This issue already caused problems: look, for example, to this problems
with {"type":"record","name":"record",...}:
https://lists.apache.org/thread/0wmgyx6z69gy07lvj9ndko75752b8cn2 .

* [Opinion] [Line 58]. There is no primitive type for unsigned 64 bit
integers. Such type is present in languages such
as C and Rust

* [Very theoretical bug, possible even security-related] [Line 435]. "The
float is converted into a 32-bit integer
using a method equivalent to Java's floatToIntBits and then encoded in
little-endian format". If we click at provided
link, we will see that this Java function does NaN normalization. I think
NaN normalization is good thing. But I think
this quite possible spec implementers overlooked this NaN normalization
requirement. So I propose: write explicitly
directly in Avro spec that NaN are normalized. Audit all Avro
implementations: whether they actually implemented this
requirement. Create tests, which will actually test this requirement.
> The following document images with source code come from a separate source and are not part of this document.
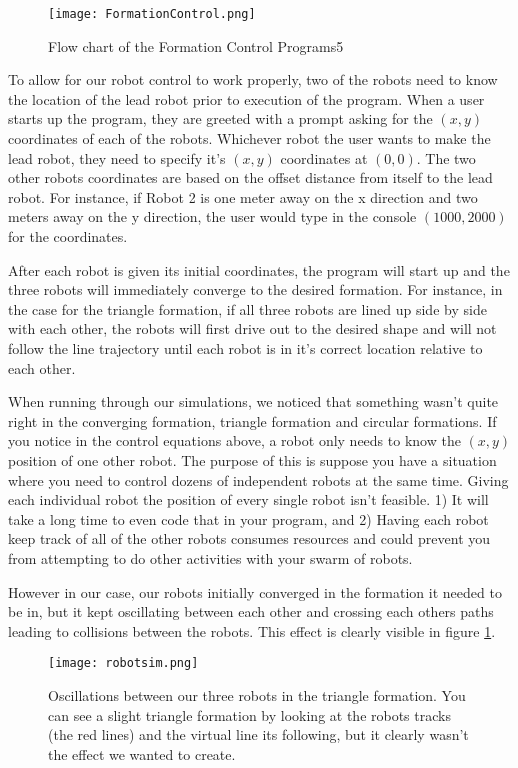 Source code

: \documentclass[12pt]{article}
\begin{document}
\begin{figure}[htp!]
	\begin{center}
		\texttt{[image: FormationControl.png]}
		\caption{Flow chart of the Formation Control Programs5}
	\end{center}
\end{figure}

To allow for our robot control to work properly, two of the robots need to know the location of the lead robot prior to execution of the program. When a user starts up the program, they are greeted with a prompt asking for the $(x,y)$ coordinates of each of the robots. Whichever robot the user wants to make the lead robot, they need to specify it's $(x,y)$ coordinates at $(0,0)$. The two other robots coordinates are based on the offset distance from itself to the lead robot. For instance, if Robot 2 is one meter away on the x direction and two meters away on the y direction, the user would type in the console $(1000,2000)$ for the coordinates.

After each robot is given its initial coordinates, the program will start up and the three robots will immediately converge to the desired formation. For instance, in the case for the triangle formation, if all three robots are lined up side by side with each other, the robots will first drive out to the desired shape and will not follow the line trajectory until each robot is in it's correct location relative to each other. 

When running through our simulations, we noticed that something wasn't quite right in the converging formation, triangle formation and circular formations. If you notice in the control equations above, a robot only needs to know the $(x,y)$ position of one other robot. The purpose of this is suppose you have a situation where you need to control dozens of independent robots at the same time. Giving each individual robot the position of every single robot isn't feasible. 1) It will take a long time to even code that in your program, and 2) Having each robot keep track of all of the other robots consumes resources and could prevent you from attempting to do other activities with your swarm of robots. 

However in our case, our robots initially converged in the formation it needed to be in, but it kept oscillating between each other and crossing each others paths leading to collisions between the robots. 
This effect is clearly visible in figure \ref{fig.badrobot}.

\begin{figure}[htp!]
	\begin{center}
		\texttt{[image: robotsim.png]}
		\caption{Oscillations between our three robots in the triangle formation. You can see a slight triangle formation by looking at the robots tracks (the red lines) and the virtual line its following, but it clearly wasn't the effect we wanted to create.} \label{fig.badrobot}
	\end{center}
\end{figure}
\end{document}
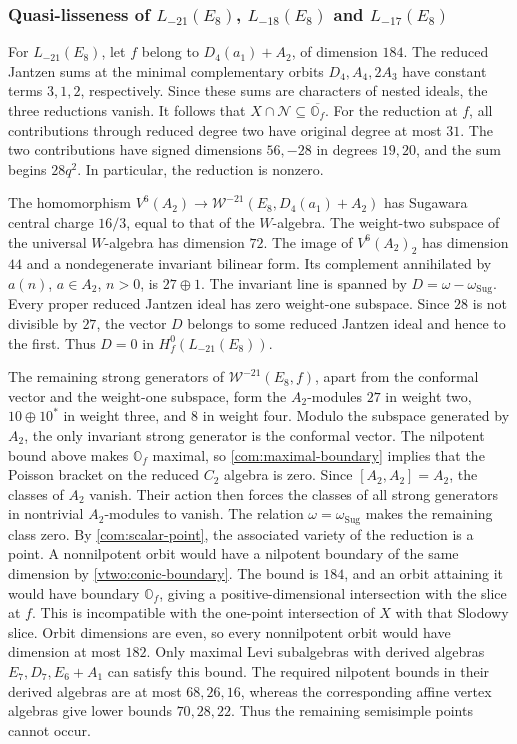 \documentclass[11pt,a4paper]{amsart}
\numberwithin{equation}{section}
\theoremstyle{definition}
\theoremstyle{remark}
\newcommand{\N}{\mathcal N}
\newcommand{\OO}{\mathbb O}
\begin{document}
\subsubsection{\texorpdfstring{Quasi-lisseness of $L_{-21}(E_8)$, $L_{-18}(E_8)$ and $L_{-17}(E_8)$}{Quasi-lisseness of L-21(E8), L-18(E8) and L-17(E8)}}
\label{exc:e8-remaining}
For $L_{-21}(E_8)$, let $f$ belong to $D_4(a_1)+A_2$, of dimension $184$.
The reduced Jantzen sums at the minimal complementary orbits
$D_4,A_4,2A_3$ have constant terms $3,1,2$, respectively. Since these
sums are characters of nested ideals, the three reductions vanish.
It follows that $X\cap\N\subseteq\overline{\OO_f}$.
For the reduction at $f$, all contributions through reduced degree
two have original degree at most $31$. The two contributions have
signed dimensions $56,-28$ in degrees $19,20$, and the sum begins
$28q^2$. In particular, the reduction is nonzero.

The homomorphism
$V^6(A_2)\to\mathcal W^{-21}(E_8,D_4(a_1)+A_2)$ has Sugawara
central charge $16/3$, equal to that of the $W$-algebra. The
weight-two subspace of the universal $W$-algebra has dimension $72$.
The image of $V^6(A_2)_2$ has dimension $44$ and a nondegenerate
invariant bilinear form. Its complement annihilated by $a(n)$,
$a\in A_2$, $n>0$, is $27\oplus1$. The invariant line is spanned by
$D=\omega-\omega_{\mathrm{Sug}}$. Every proper reduced Jantzen ideal
has zero weight-one subspace. Since $28$ is not divisible by $27$,
the vector $D$ belongs to some reduced Jantzen ideal and hence to the
first. Thus $D=0$ in $H_f^0(L_{-21}(E_8))$.

The remaining strong generators of $\mathcal W^{-21}(E_8,f)$,
apart from the conformal vector and the weight-one subspace,
form the $A_2$-modules $27$ in
weight two, $10\oplus10^*$ in weight three, and $8$ in weight four.
Modulo the subspace generated by $A_2$, the only invariant strong
generator is the conformal vector. The nilpotent bound above makes
$\OO_f$ maximal, so \cref{com:maximal-boundary} implies that the
Poisson bracket on the reduced $C_2$ algebra is zero. Since
$[A_2,A_2]=A_2$, the classes of $A_2$ vanish. Their action then forces
the classes of all strong generators in nontrivial $A_2$-modules to
vanish. The relation $\omega=\omega_{\mathrm{Sug}}$ makes the remaining
class zero. By \cref{com:scalar-point}, the associated variety of the reduction is a point.
A nonnilpotent orbit would have a nilpotent boundary of the same
dimension by \cref{vtwo:conic-boundary}. The bound is $184$, and an
orbit attaining it would have boundary $\OO_f$, giving a
positive-dimensional intersection with the slice at $f$. This is incompatible
with the one-point intersection of $X$ with that Slodowy slice.
Orbit dimensions are even, so every
nonnilpotent orbit would have dimension at most $182$. Only
maximal Levi subalgebras with derived algebras $E_7,D_7,E_6+A_1$ can
satisfy this bound. The required nilpotent bounds in their derived
algebras are at most $68,26,16$, whereas the corresponding affine
vertex algebras give lower bounds $70,28,22$. Thus the
remaining semisimple points cannot occur.
\end{document}
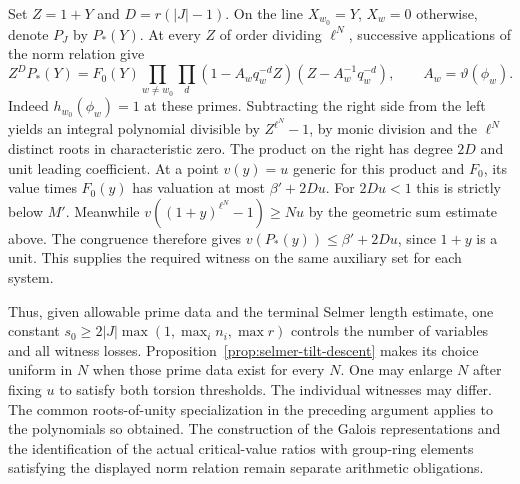 Set $Z=1+Y$ and $D=r(|J|-1)$. On the line $X_{w_0}=Y$, $X_w=0$ otherwise,
denote $P_J$ by $P_*(Y)$. At every $Z$ of order dividing $\ell^N$, successive
applications of the norm relation give
\[
 Z^D P_*(Y)= F_0(Y)
 \prod_{w\ne w_0}\prod_d
 (1-A_wq_w^{-d} Z)(Z-A_w^{-1}q_w^{-d}),
 \qquad A_w=\vartheta(\phi_w).
\]
Indeed $h_{w_0}(\phi_w)=1$ at these primes. Subtracting the right side
from the left yields an integral polynomial divisible by $Z^{\ell^N}-1$,
by monic division and the $\ell^N$ distinct roots in characteristic zero.
The product on the right has degree $2D$ and unit leading coefficient.
At a point $v(y)=u$ generic for this product and $F_0$, its value times
$F_0(y)$ has valuation at most $\beta'+2Du$. For $2Du<1$ this
is strictly below $M'$. Meanwhile $v((1+y)^{\ell^N}-1)\geq Nu$ by the
geometric sum estimate above. The congruence therefore gives
$v(P_*(y))\leq\beta'+2Du$, since $1+y$ is a unit.
This supplies the required witness on the same auxiliary set for each system.

Thus, given allowable prime data and the terminal Selmer length estimate,
one constant $s_0\geq2|J|\max(1,\max_i n_i,\max r)$ controls the number
of variables and all witness losses. Proposition~\ref{prop:selmer-tilt-descent}
makes its choice uniform in $N$ when those prime data exist for every $N$.
One may enlarge $N$ after fixing $u$ to satisfy both torsion thresholds.
The individual witnesses may differ. The common roots-of-unity specialization
in the preceding argument applies to the polynomials so obtained.
The construction of the Galois representations and the identification of the
actual critical-value ratios with group-ring elements satisfying the displayed
norm relation remain separate arithmetic obligations.
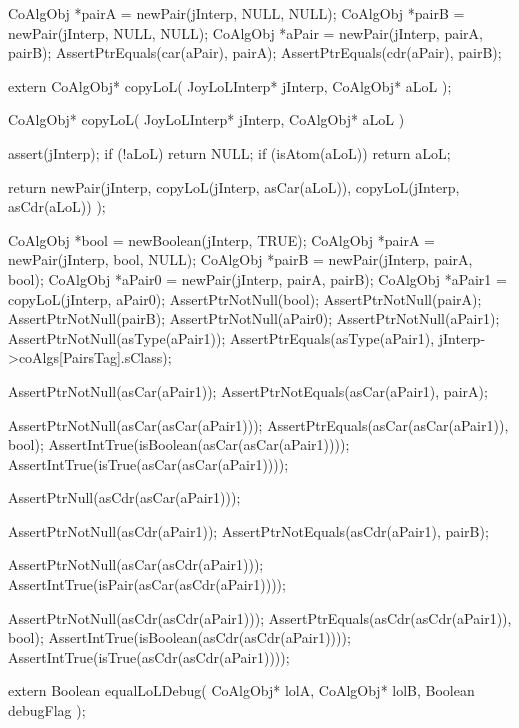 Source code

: \startCTest
  CoAlgObj *pairA = newPair(jInterp, NULL, NULL);
  CoAlgObj *pairB = newPair(jInterp, NULL, NULL);
  CoAlgObj *aPair = newPair(jInterp, pairA, pairB);
  AssertPtrEquals(car(aPair), pairA);
  AssertPtrEquals(cdr(aPair), pairB);
\stopCTest
\stopTestCase
\stopTestSuite

\startTestSuite[copyLoL]

\startCHeader
extern CoAlgObj* copyLoL(
  JoyLoLInterp* jInterp,
  CoAlgObj* aLoL
);
\stopCHeader

\startCCode
CoAlgObj* copyLoL(
  JoyLoLInterp* jInterp,
  CoAlgObj* aLoL
) {
  assert(jInterp);
  if (!aLoL) return NULL;
  if (isAtom(aLoL)) return aLoL;

  return newPair(jInterp,
                 copyLoL(jInterp, asCar(aLoL)),
                 copyLoL(jInterp, asCdr(aLoL))
                 );
}
\stopCCode


\startCTest
  CoAlgObj *bool   = newBoolean(jInterp, TRUE);
  CoAlgObj *pairA  = newPair(jInterp, bool, NULL);
  CoAlgObj *pairB  = newPair(jInterp, pairA, bool);
  CoAlgObj *aPair0 = newPair(jInterp, pairA, pairB);
  CoAlgObj *aPair1 = copyLoL(jInterp, aPair0);
  AssertPtrNotNull(bool);
  AssertPtrNotNull(pairA);
  AssertPtrNotNull(pairB);
  AssertPtrNotNull(aPair0);
  AssertPtrNotNull(aPair1);
  AssertPtrNotNull(asType(aPair1));
  AssertPtrEquals(asType(aPair1), jInterp->coAlgs[PairsTag].sClass);

  AssertPtrNotNull(asCar(aPair1));
  AssertPtrNotEquals(asCar(aPair1), pairA);

  AssertPtrNotNull(asCar(asCar(aPair1)));
  AssertPtrEquals(asCar(asCar(aPair1)), bool);
  AssertIntTrue(isBoolean(asCar(asCar(aPair1))));
  AssertIntTrue(isTrue(asCar(asCar(aPair1))));

  AssertPtrNull(asCdr(asCar(aPair1)));

  AssertPtrNotNull(asCdr(aPair1));
  AssertPtrNotEquals(asCdr(aPair1), pairB);

  AssertPtrNotNull(asCar(asCdr(aPair1)));
  AssertIntTrue(isPair(asCar(asCdr(aPair1))));

  AssertPtrNotNull(asCdr(asCdr(aPair1)));
  AssertPtrEquals(asCdr(asCdr(aPair1)), bool);
  AssertIntTrue(isBoolean(asCdr(asCdr(aPair1))));
  AssertIntTrue(isTrue(asCdr(asCdr(aPair1))));
\stopCTest
\stopTestCase
\stopTestSuite

\startTestSuite[equalLoL]

\startCHeader
extern Boolean equalLoLDebug(
  CoAlgObj* lolA,
  CoAlgObj* lolB,
  Boolean debugFlag
);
Also I don't know whether bit pattern provided in that Java doc
(0x7fc00000) is quiet NaN or signaling. If it is
signaling, this is very bad.

As well as I understand if you will configure your FPU particular way than
merely copying signaling NaN from one place
to another will abort your program. So, if your FPU is configured certain
way then feeding particular binary Avro data
to a program can crash it. I. e. this is security problem. So a reader
should be careful to check whether input data is
signaling NaN *before* storing it in floating point registers.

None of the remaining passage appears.